Ronovan gave us the opportunity to talk about our families by asking, “What is family to you?”
It seems that whenever I sit down to write, I inevitably turn to subjects that have to do with food. (Maybe I should have created a food blog?) I realize that I associate family with food, because that is how we showed our children how much we loved them and cared about them. We always served great meals with large amounts of healthy fare. Our family was large, although our kids did not have the best of everything material, they ate wonderfully prepared meals.
When my husband and I got married 30 years ago, I brought my two daughters and infant son into our union. My husband, Ron had sole custody of his two half-Thai daughters, and together we created a family with the five children. He was in the Air Force and we were stationed in Florida. I was young, twenty-seven to my husband’s thirty-seven, and that was my saving grace. I had energy and love to propel me through those first years.
Our Family early 1990’s
My husband’s daughters were older than my children and soon we all bonded. I honestly do not know that I could have coped all those years without their help in taking care of the younger kids. Their mother was not in the picture for them much during those years. She had her own demons to fight. I was glad that I could be there for them. It was almost a calling, and my emotions were always raw and deep when I saw how hard it was for them without their mother.
That seemed to be only part of the issue. The girls looked Asian and felt an undeniable pull towards that part of their heritage. As their step mother, I knew I had to step in and teach them some of the things that a Thai mother would have taught them. In Asian families, food is everything. They share a kinship through the preparation of different dishes that are many times special to their family. The mother’s hand down these recipes to their daughters.
How was I, a girl from Wisconsin going to teach my Thai daughters how to cook traditional Thai meals? I had such an overwhelming duty to mother these girls that I decided I would stop at nothing. I was going to figure out how to cook Thai food!
Now, this was before the internet, computers, and cell phones. I was forced to go to the Base Library and hunt through book, after book, after book for recipes that the girls could remember their mother making them. I would figure out the ingredients and then I would try to make spring rolls, Penang, and noodles the way they liked them. My poor family ate some pretty nasty tasting concoctions, and all with minimal complaints too. That was pure love.
When we moved into a larger house in Base Housing, I finally found some help. My next door neighbor was a Thai woman! The kids called her Grandma Pat. She took pity on me, all the while secretly happy that an American woman would want to learn how to cook Thai food. I think fondly of the times she would call me on the telephone saying in broken English, “Colleen, I cooking, come now. We cook!”
Pat was able to teach me the things about cooking Thai food that the cook books could not. Like how to chop a papaya with a knife, holding it in the palm of your hand, or how to roll spring rolls nice and fat without their contents spilling out into the hot oil while you fried them.
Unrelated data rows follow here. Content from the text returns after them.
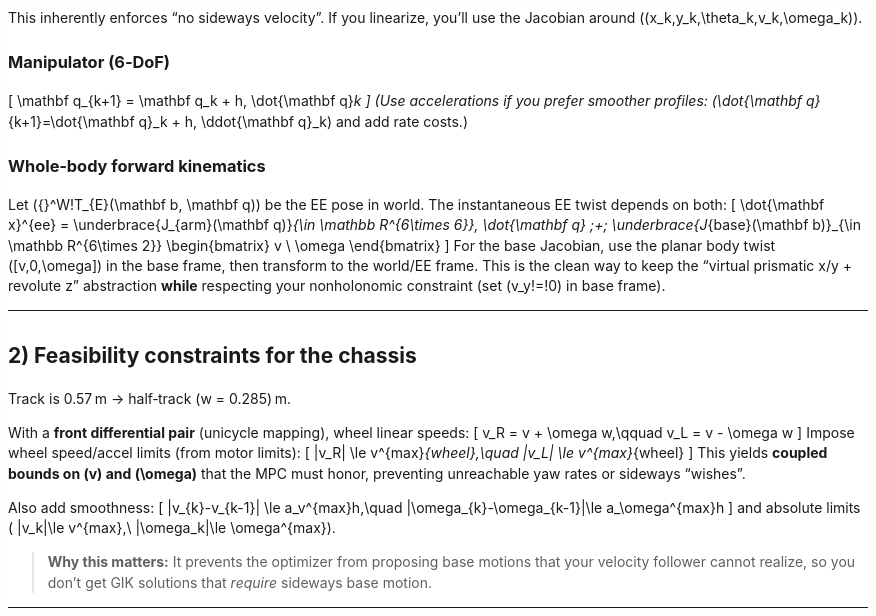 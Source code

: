 This inherently enforces “no sideways velocity”. If you linearize, you’ll use the Jacobian around \((x_k,y_k,\theta_k,v_k,\omega_k)\).

### Manipulator (6‑DoF)
\[
\mathbf q_{k+1} = \mathbf q_k + h\, \dot{\mathbf q}_k
\]
(Use accelerations if you prefer smoother profiles: \(\dot{\mathbf q}_{k+1}=\dot{\mathbf q}_k + h\, \ddot{\mathbf q}_k\) and add rate costs.)

### Whole‑body forward kinematics
Let \({}^W\!T_{E}(\mathbf b, \mathbf q)\) be the EE pose in world. The instantaneous EE twist depends on both:
\[
\dot{\mathbf x}^{ee} =
\underbrace{J_{arm}(\mathbf q)}_{\in \mathbb R^{6\times 6}}\, \dot{\mathbf q}
\;+\;
\underbrace{J_{base}(\mathbf b)}_{\in \mathbb R^{6\times 2}}
\begin{bmatrix} v \\ \omega \end{bmatrix}
\]
For the base Jacobian, use the planar body twist \([v,0,\omega]\) in the base frame, then transform to the world/EE frame. This is the clean way to keep the “virtual prismatic x/y + revolute z” abstraction **while** respecting your nonholonomic constraint (set \(v_y\!=\!0\) in base frame).

---

## 2) Feasibility constraints for the chassis

Track is 0.57 m → half‑track \(w = 0.285\) m.

With a **front differential pair** (unicycle mapping), wheel linear speeds:
\[
v_R = v + \omega w,\qquad
v_L = v - \omega w
\]
Impose wheel speed/accel limits (from motor limits):
\[
|v_R| \le v^{max}_{wheel},\quad |v_L| \le v^{max}_{wheel}
\]
This yields **coupled bounds on \(v\) and \(\omega\)** that the MPC must honor, preventing unreachable yaw rates or sideways “wishes”.

Also add smoothness:
\[
|v_{k}-v_{k-1}| \le a_v^{max}h,\quad |\omega_{k}-\omega_{k-1}|\le a_\omega^{max}h
\]
and absolute limits \( |v_k|\le v^{max},\ |\omega_k|\le \omega^{max}\).

> **Why this matters:** It prevents the optimizer from proposing base motions that your velocity follower cannot realize, so you don’t get GIK solutions that *require* sideways base motion.

---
She shared with me how to season my soups and stir fries with just the right amount of fish sauce (Nam Pla) and hot Thai peppers. She taught me about her life as a girl in Thailand, and she taught me about Buddha. Pat was mothering me the same way I was mothering my step daughters.
Long ago I lost touch with Pat, which was not unusual for military life back then. I always felt such gratitude to her for showing me how to relate to my step daughters and my own daughters. Food is still an immense part of our family, and my grandchildren are proudly carrying on the same traditions.
Cooking in Nana’s Kitchen
Food and family. It does not get any better than this!
Thanks for stopping in to see me. I always enjoy our visits!